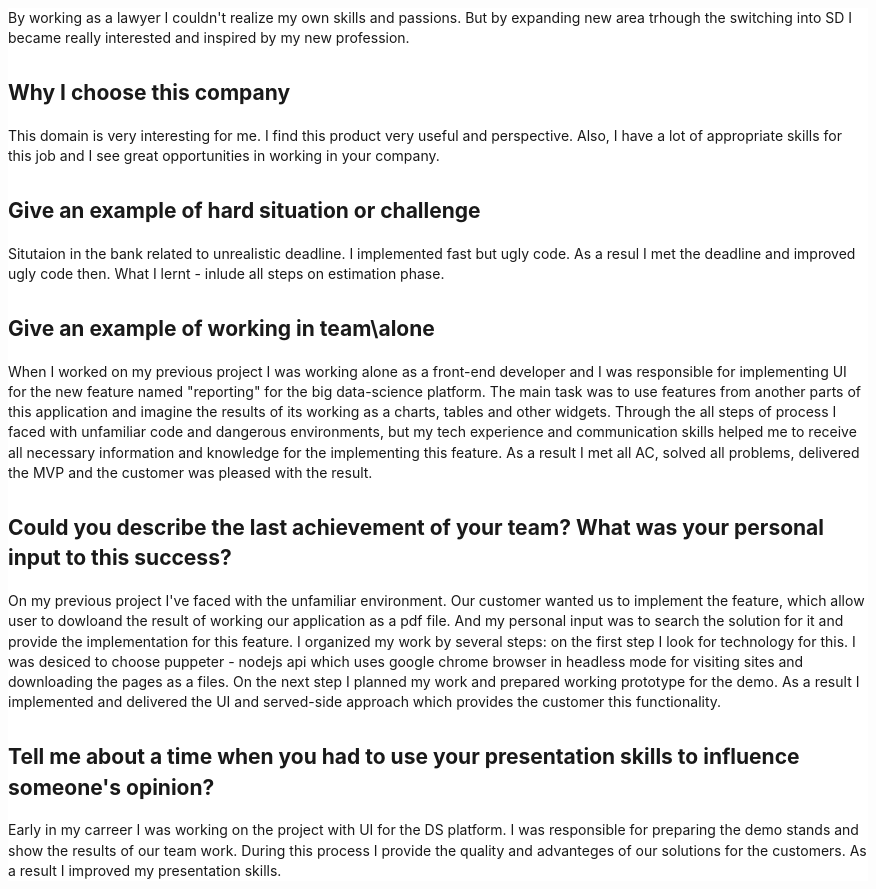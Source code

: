 By working as a lawyer I couldn\'t realize my own skills and passions.
But by expanding new area trhough the switching into SD I became really
interested and inspired by my new profession.

## Why I choose this company

This domain is very interesting for me. I find this product very useful
and perspective. Also, I have a lot of appropriate skills for this job
and I see great opportunities in working in your company.

## Give an example of hard situation or challenge

Situtaion in the bank related to unrealistic deadline. I implemented
fast but ugly code. As a resul I met the deadline and improved ugly code
then. What I lernt - inlude all steps on estimation phase.

## Give an example of working in team\\alone

When I worked on my previous project I was working alone as a front-end
developer and I was responsible for implementing UI for the new feature
named \"reporting\" for the big data-science platform. The main task was
to use features from another parts of this application and imagine the
results of its working as a charts, tables and other widgets. Through
the all steps of process I faced with unfamiliar code and dangerous
environments, but my tech experience and communication skills helped me
to receive all necessary information and knowledge for the implementing
this feature. As a result I met all AC, solved all problems, delivered
the MVP and the customer was pleased with the result.

## Could you describe the last achievement of your team? What was your personal input to this success?

On my previous project I\'ve faced with the unfamiliar environment. Our
customer wanted us to implement the feature, which allow user to
dowloand the result of working our application as a pdf file. And my
personal input was to search the solution for it and provide the
implementation for this feature. I organized my work by several steps:
on the first step I look for technology for this. I was desiced to
choose puppeter - nodejs api which uses google chrome browser in
headless mode for visiting sites and downloading the pages as a files.
On the next step I planned my work and prepared working prototype for
the demo. As a result I implemented and delivered the UI and served-side
approach which provides the customer this functionality.

## Tell me about a time when you had to use your presentation skills to influence someone's opinion?

Early in my carreer I was working on the project with UI for the DS
platform. I was responsible for preparing the demo stands and show the
results of our team work. During this process I provide the quality and
advanteges of our solutions for the customers. As a result I improved my
presentation skills.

● ● ●

THE PROBLEM:
From the line holding "the demo. As" through the last line above, reproduce each line exactly and add nothing.

FINISHED TASK:
the demo. As a result I implemented and delivered the UI and served-side
approach which provides the customer this functionality.

## Tell me about a time when you had to use your presentation skills to influence someone's opinion?

Early in my carreer I was working on the project with UI for the DS
platform. I was responsible for preparing the demo stands and show the
results of our team work. During this process I provide the quality and
advanteges of our solutions for the customers. As a result I improved my
presentation skills.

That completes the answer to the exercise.